[Source texts of formatted documents]
☆ ☆ ☆ ☆
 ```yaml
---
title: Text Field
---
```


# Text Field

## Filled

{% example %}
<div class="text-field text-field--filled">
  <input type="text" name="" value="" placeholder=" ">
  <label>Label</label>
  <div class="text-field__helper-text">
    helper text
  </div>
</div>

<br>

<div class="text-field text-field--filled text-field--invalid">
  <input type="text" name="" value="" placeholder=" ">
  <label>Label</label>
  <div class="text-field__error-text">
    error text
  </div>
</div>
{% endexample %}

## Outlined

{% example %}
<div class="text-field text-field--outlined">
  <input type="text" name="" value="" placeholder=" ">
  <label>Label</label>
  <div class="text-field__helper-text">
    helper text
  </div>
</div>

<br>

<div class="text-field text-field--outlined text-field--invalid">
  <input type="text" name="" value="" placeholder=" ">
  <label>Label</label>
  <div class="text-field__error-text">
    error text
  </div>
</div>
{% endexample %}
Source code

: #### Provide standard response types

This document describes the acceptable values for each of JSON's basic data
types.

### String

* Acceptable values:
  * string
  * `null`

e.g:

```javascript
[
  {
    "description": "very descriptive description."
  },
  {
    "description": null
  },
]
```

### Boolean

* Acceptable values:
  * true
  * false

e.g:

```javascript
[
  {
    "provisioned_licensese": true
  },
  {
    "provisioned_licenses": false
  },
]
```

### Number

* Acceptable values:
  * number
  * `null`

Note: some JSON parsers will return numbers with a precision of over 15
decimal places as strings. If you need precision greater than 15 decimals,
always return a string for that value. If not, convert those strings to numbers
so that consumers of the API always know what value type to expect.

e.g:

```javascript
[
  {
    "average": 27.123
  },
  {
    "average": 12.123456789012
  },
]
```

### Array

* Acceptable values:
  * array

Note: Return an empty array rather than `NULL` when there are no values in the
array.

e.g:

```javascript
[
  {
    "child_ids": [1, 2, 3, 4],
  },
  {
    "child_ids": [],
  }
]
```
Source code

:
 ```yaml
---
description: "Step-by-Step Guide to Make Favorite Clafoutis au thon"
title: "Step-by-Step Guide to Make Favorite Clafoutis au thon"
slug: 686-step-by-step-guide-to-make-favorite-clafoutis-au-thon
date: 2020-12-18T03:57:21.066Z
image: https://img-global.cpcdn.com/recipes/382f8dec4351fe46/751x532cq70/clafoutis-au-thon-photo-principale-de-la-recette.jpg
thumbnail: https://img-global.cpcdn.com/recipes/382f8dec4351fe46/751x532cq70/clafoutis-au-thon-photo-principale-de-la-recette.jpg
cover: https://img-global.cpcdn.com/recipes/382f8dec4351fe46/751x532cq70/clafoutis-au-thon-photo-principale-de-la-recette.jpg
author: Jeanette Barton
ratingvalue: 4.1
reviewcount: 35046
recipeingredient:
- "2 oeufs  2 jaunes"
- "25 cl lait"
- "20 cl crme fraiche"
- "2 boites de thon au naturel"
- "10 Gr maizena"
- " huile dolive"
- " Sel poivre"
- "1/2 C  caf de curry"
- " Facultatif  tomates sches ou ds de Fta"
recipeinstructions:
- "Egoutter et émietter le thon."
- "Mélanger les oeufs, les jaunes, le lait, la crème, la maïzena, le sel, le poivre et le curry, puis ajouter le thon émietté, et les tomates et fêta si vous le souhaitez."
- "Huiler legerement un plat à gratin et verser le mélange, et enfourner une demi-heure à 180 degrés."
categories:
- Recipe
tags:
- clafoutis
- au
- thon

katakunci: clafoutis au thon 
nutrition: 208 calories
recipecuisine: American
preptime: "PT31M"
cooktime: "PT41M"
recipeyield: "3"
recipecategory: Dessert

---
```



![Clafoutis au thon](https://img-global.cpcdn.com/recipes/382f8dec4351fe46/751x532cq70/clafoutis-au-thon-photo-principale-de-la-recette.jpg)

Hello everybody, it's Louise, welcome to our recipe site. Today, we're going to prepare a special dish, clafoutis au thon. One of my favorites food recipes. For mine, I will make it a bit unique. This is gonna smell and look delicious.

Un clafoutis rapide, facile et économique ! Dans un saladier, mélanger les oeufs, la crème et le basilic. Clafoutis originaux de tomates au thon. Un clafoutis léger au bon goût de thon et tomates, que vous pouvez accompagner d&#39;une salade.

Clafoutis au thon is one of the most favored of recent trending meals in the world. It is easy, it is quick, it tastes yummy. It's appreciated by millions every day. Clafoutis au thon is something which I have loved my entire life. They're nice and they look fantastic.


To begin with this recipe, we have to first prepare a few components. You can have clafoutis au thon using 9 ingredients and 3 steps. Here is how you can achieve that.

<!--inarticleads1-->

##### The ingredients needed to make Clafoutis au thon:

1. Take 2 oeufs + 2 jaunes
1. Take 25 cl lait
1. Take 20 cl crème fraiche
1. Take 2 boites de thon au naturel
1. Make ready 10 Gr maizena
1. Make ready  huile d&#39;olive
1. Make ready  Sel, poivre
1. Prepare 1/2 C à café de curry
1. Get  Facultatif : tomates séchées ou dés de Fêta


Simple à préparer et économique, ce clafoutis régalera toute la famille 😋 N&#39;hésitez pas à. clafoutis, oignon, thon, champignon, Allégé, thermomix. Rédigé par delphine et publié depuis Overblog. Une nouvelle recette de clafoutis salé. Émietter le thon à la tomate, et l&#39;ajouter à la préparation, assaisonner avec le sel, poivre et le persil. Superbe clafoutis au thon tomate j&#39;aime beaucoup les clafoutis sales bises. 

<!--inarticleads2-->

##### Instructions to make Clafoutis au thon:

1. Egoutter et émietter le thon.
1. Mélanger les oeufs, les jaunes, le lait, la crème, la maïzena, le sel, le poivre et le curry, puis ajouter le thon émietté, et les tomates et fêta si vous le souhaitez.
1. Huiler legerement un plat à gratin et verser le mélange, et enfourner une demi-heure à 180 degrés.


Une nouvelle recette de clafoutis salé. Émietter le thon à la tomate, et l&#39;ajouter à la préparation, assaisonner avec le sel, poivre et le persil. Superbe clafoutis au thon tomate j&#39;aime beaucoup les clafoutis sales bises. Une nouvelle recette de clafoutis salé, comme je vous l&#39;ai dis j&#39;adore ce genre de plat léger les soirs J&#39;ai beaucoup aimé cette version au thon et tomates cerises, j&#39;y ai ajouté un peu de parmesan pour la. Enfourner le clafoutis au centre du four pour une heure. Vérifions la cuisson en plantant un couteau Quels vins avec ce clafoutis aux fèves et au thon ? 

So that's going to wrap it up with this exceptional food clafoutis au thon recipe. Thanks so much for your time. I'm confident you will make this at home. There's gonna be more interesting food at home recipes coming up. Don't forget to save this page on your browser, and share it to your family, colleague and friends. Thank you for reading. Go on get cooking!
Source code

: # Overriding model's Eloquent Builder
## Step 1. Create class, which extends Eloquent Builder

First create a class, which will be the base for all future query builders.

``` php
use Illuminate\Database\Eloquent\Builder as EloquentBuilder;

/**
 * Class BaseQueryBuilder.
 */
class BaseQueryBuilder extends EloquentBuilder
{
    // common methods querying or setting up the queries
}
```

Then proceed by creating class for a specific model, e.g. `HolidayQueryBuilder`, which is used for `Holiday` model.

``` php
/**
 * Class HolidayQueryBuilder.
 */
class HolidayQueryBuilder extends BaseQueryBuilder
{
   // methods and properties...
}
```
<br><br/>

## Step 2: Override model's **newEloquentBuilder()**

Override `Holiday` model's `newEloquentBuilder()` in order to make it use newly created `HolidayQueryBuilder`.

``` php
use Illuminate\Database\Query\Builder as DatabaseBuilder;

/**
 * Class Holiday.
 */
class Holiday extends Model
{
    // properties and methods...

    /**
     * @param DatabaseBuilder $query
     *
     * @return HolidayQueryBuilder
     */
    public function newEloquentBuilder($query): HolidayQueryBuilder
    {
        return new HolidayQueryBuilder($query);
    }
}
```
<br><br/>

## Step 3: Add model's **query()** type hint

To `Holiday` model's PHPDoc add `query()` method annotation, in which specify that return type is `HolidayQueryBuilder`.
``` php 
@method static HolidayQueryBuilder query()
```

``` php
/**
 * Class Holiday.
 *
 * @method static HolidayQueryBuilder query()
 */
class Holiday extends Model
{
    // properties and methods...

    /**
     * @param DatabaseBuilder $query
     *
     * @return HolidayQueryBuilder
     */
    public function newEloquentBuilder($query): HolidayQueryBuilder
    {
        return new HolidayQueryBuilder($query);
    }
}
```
☆ ☆ ☆ ☆
→ Work to be completed
Gather and copy every line of the data in which the string "boites" is found.

→ Answer box
- "2 boites de thon au naturel"
1. Take 2 boites de thon au naturel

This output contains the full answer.